Garrison Keillor is one of my favourite writers and he's now penned a stupendous piece in the Chicago Tribune which I am reproducing in part.
It was dishonest, cynical men who put forward a clueless young woman for national office, hoping to juice up the ticket, hoping she could skate through two months of chaperoned campaigning, but the truth emerges: The lady is talking freely about matters she has never thought about. When she said, "One thing that Americans do at this time, also, though, is let's commit ourselves just every day, American people, Joe Six-Pack, hockey moms across the nation, I think we need to band together and say never again.
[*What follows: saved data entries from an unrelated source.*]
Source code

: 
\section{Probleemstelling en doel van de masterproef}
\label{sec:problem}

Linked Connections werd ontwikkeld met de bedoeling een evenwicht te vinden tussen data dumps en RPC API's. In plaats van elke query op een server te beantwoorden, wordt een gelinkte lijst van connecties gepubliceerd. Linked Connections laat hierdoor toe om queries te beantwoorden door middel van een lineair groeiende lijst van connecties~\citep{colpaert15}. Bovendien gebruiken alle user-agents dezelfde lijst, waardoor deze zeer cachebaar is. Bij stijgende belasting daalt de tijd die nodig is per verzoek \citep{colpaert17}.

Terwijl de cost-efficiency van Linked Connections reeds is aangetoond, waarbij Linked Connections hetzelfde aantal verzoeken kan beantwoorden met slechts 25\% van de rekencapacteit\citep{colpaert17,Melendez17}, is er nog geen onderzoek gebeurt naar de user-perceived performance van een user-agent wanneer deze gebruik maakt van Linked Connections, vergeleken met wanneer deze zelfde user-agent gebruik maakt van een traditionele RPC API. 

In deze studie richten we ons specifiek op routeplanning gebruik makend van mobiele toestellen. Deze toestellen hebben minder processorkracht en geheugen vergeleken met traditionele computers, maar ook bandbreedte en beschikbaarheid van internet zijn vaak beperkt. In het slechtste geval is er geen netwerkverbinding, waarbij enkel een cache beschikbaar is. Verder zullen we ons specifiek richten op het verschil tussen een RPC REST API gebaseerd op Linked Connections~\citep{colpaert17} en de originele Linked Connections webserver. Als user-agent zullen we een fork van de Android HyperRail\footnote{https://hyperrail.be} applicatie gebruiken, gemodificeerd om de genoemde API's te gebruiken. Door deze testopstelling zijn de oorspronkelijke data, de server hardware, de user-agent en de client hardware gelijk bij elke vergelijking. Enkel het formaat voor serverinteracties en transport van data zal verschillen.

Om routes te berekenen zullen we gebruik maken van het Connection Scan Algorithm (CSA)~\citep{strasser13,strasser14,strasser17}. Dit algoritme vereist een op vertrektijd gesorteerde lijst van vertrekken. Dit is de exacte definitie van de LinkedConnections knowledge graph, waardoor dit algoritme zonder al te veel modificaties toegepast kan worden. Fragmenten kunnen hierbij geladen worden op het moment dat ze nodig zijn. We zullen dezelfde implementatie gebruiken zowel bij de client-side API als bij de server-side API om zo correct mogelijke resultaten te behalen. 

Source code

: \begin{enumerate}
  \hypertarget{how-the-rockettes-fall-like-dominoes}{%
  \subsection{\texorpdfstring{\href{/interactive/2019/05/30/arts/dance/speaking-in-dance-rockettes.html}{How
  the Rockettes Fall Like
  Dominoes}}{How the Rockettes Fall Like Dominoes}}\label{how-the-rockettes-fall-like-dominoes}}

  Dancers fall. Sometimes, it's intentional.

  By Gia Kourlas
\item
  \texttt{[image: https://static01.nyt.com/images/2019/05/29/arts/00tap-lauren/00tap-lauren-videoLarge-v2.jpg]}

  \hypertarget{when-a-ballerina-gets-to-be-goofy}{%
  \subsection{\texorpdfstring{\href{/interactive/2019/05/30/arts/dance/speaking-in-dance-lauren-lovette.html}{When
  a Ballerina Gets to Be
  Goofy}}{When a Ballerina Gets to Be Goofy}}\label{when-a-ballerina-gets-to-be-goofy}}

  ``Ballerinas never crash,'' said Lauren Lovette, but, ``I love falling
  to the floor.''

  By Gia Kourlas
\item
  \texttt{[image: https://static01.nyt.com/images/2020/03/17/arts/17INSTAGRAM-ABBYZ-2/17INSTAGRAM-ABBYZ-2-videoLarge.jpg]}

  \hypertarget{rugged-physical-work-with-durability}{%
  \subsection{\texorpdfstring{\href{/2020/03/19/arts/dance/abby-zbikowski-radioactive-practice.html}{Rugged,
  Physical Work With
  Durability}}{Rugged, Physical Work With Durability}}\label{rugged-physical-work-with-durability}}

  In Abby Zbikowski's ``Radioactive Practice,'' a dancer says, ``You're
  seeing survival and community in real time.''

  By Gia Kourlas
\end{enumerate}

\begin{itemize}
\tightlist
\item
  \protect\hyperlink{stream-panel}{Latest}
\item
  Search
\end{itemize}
Never will we be exploited and taken advantage of again by those who are managing our money and loaning us these dollars," people smelled gas.
Some Republicans adore her because they are pranksters at heart and love the consternation of grown-ups. The ne'er-do-well son of the old Republican family as president, the idea that you increase government revenue by cutting taxes, the idea that you cut social services and thereby drive the needy into the middle class, the idea that you overthrow a dictator with a show of force and achieve democracy at no cost to yourself—one stink bomb after another, and now Gov. Sarah Palin.
She is a chatty sportscaster who lacks the guile to conceal her vacuity, and she was Sen. John McCain's first major decision as the Republican nominee for president. This troubles independent voters, and now she is a major drag on his candidacy. She will become a trivia question, "What politician claimed foreign-policy expertise based on being able to see Russia from her house?" And the rest of us will have to pull ourselves out of the swamp of Republican economics.